Per far questo, l’Indispensabile ritiene che serva coinvolgere tutta la persona in un percorso semplice, graduale ma profondo, di cambiamento della propria mente. Dopo il crollo delle ideologie del XX secolo, è oggi possibile coniugare in forma inedita il grande pensiero filosofico moderno con le più antiche pratiche spirituali, sia di provenienza asiatica che cristiana. L’Indispensabile è un luogo dove vivere insieme i travagli di quest’epoca in maniera essenziale, ambiziosa e creativa. Contro tutti i luoghi comuni, la cultura del riduzionismo e della mercificazione, contro il dominio del denaro, della distrazione e della rassegnazione, l’Indispensabile è letteralmente la ricerca di ciò che questo mondo non ci dà. Ciò che questo mondo non ci dà ma ciò che il nostro cuore follemente anela. 
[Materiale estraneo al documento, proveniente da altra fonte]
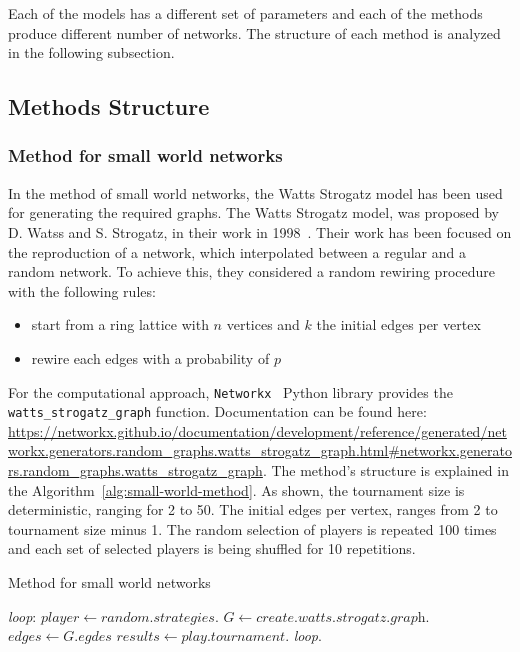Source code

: Each of the models has a different set of parameters and each of the methods
produce different number of networks. The structure of each method is analyzed in
the following subsection.

\subsection{Methods Structure}
\label{sub:experiments-structure}
\subsubsection{Method for small world networks}

In the method of small world networks, the Watts Strogatz model has been used
for generating the required graphs.
The Watts Strogatz model, was proposed by D. Watss and S. Strogatz,
in their work in 1998~\cite{Watts1998}. Their work has been focused on the reproduction
of a network, which interpolated between a regular and a random network.
To achieve this, they considered a random rewiring procedure with the following
rules:

\begin{itemize}
	\item start from a ring lattice with \(n\) vertices and \(k\) the initial edges per vertex
	\item rewire each edges with a probability of \(p\)
\end{itemize}

For the computational approach, \texttt{Networkx}~\cite{networkx} Python library provides the
\texttt{watts\_strogatz\_graph} function. Documentation can be found here:
\url{https://networkx.github.io/documentation/development/reference/generated/networkx.generators.random_graphs.watts_strogatz_graph.html#networkx.generators.random_graphs.watts_strogatz_graph}.
The method's structure is explained
in the Algorithm~\ref{alg:small-world-method}. As shown, the tournament size is
deterministic, ranging for 2 to 50. The initial edges per vertex, ranges from 2
to tournament size minus 1. The random selection of players is repeated 100 times
and each set of selected players is being shuffled for 10 repetitions.

\begin{algorithm}
	\caption{Method for small world networks}\label{alg:small-world-method}
	\begin{algorithmic}
		\BState \emph{loop}:
		\State $player \gets \textit{random.strategies}$.
		\State $G \gets \textit{create.watts.strogatz.graph}$.
		\State $edges \gets \textit{G.egdes}$
		\State $results \gets \textit{play.tournament}$.
		\emph{loop}.
		\EndFor
		\EndFor
		\EndFor
		\EndFor
		\EndProcedure
	\end{algorithmic}
\end{algorithm}


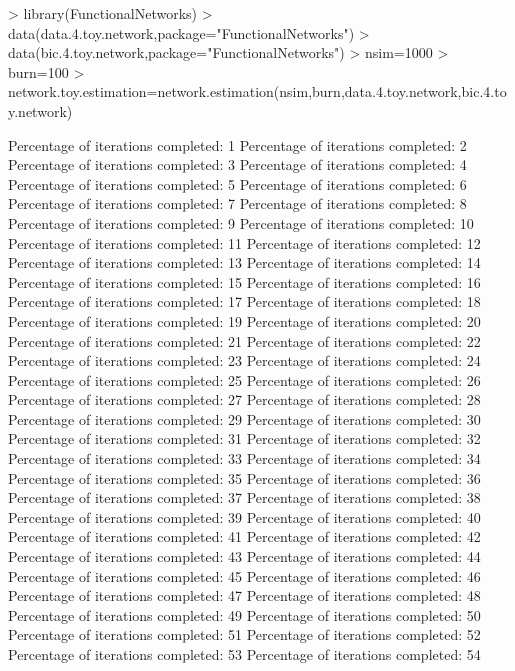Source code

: \documentclass[12pt]{article}
\begin{document}
\begin{Schunk}
\begin{Sinput}
> library(FunctionalNetworks)
> data(data.4.toy.network,package="FunctionalNetworks")
> data(bic.4.toy.network,package="FunctionalNetworks")
> nsim=1000
> burn=100
> network.toy.estimation=network.estimation(nsim,burn,data.4.toy.network,bic.4.toy.network)
\end{Sinput}
\begin{Soutput}
Percentage of iterations completed: 1 
Percentage of iterations completed: 2 
Percentage of iterations completed: 3 
Percentage of iterations completed: 4 
Percentage of iterations completed: 5 
Percentage of iterations completed: 6 
Percentage of iterations completed: 7 
Percentage of iterations completed: 8 
Percentage of iterations completed: 9 
Percentage of iterations completed: 10 
Percentage of iterations completed: 11 
Percentage of iterations completed: 12 
Percentage of iterations completed: 13 
Percentage of iterations completed: 14 
Percentage of iterations completed: 15 
Percentage of iterations completed: 16 
Percentage of iterations completed: 17 
Percentage of iterations completed: 18 
Percentage of iterations completed: 19 
Percentage of iterations completed: 20 
Percentage of iterations completed: 21 
Percentage of iterations completed: 22 
Percentage of iterations completed: 23 
Percentage of iterations completed: 24 
Percentage of iterations completed: 25 
Percentage of iterations completed: 26 
Percentage of iterations completed: 27 
Percentage of iterations completed: 28 
Percentage of iterations completed: 29 
Percentage of iterations completed: 30 
Percentage of iterations completed: 31 
Percentage of iterations completed: 32 
Percentage of iterations completed: 33 
Percentage of iterations completed: 34 
Percentage of iterations completed: 35 
Percentage of iterations completed: 36 
Percentage of iterations completed: 37 
Percentage of iterations completed: 38 
Percentage of iterations completed: 39 
Percentage of iterations completed: 40 
Percentage of iterations completed: 41 
Percentage of iterations completed: 42 
Percentage of iterations completed: 43 
Percentage of iterations completed: 44 
Percentage of iterations completed: 45 
Percentage of iterations completed: 46 
Percentage of iterations completed: 47 
Percentage of iterations completed: 48 
Percentage of iterations completed: 49 
Percentage of iterations completed: 50 
Percentage of iterations completed: 51 
Percentage of iterations completed: 52 
Percentage of iterations completed: 53 
Percentage of iterations completed: 54 

\end{Soutput}
\end{Schunk}
\end{document}

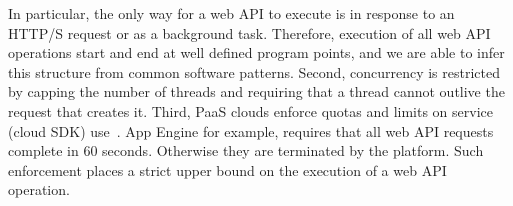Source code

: In particular, the only way for a web API to execute is in response
to an HTTP/S request or as a background task.  Therefore, execution of
all web API operations start and end at well defined program points, and
we are able to infer this structure from common software patterns.  Second,
concurrency is restricted by capping the number of threads
and requiring that a thread cannot outlive the request
that creates it.  Third, PaaS clouds enforce quotas and limits on service
(cloud SDK) use~\cite{azure-limits,gae-limits,gae-sandbox}.
App Engine for example, requires that all web API requests complete in 60 seconds.
Otherwise they are terminated by the platform. 
Such enforcement places a strict upper bound on the
execution of a web API operation.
In un mondo sempre più disgregato e folle, l’Indispensabile propone uno spazio dove vivere allegramente questi tempi estremi, ma potenzialmente molto fecondi. La nostra società è sempre più dominata dal nichilismo, dalla volgarità comunicativa e dalla violenza. Nonostante questo, preme nella storia e nelle nostre esistenze uno spirito del Nascente, uno spirito radicalmente nuovo e sovversivo, uno spirito furente e integro, un linguaggio pacificato e perciò pronto a cambiare il mondo. L’Indispensabile prova a dare voce a questo spirito, cercando di rigenerare tutti gli aspetti della nostra cultura. Economia, politica, poesia, filosofia, musica: le discipline vengono vissute non come compartimenti stagni ma come espressioni di uno stesso processo creativo. Tutti i linguaggi vengono sperimentati al di là dei rispettivi specialismi, e solo nella misura in cui possono essere utili alla trasformazione, all’espressione poetica del cambiamento. Non c’è arbitrio, quindi, ma fedeltà ad una ricerca comune.

Le nostre attività variano dall’organizzazione di eventi culturali alla pubblicazione di articoli; dalla convocazione di assemblee pubbliche alla progettazione di seminari dove poter condividere le questioni che sentiamo più urgenti; dall’ideazione di performance artistiche all’aggregazione culturale con altre realtà simili alla nostra.

La nostra prassi, quindi, si colloca all’incrocio tra l’approfondimento di natura filosofica, una nuova forma di attivismo politico, una sperimentazione poetica e artistica dei linguaggi, un percorso di amicizia concreto e duraturo.

Per l’Indispensabile, il privato è politico e il politico è privato. In realtà, non è neanche più possibile immaginare una netta distinzione. Non c’è nulla di più politico che lavorare su di sé e non c’è nulla di più spirituale che lavorare attivamente per la trasformazione del mondo.

CONSIGLIO DIRETTIVO

Il consiglio direttivo è composto da un Presidente e dai membri eletti dall’assemblea dell’Indispensabile, che è a sua volta composta dai giovani under 35 dei gruppi Darsi Pace.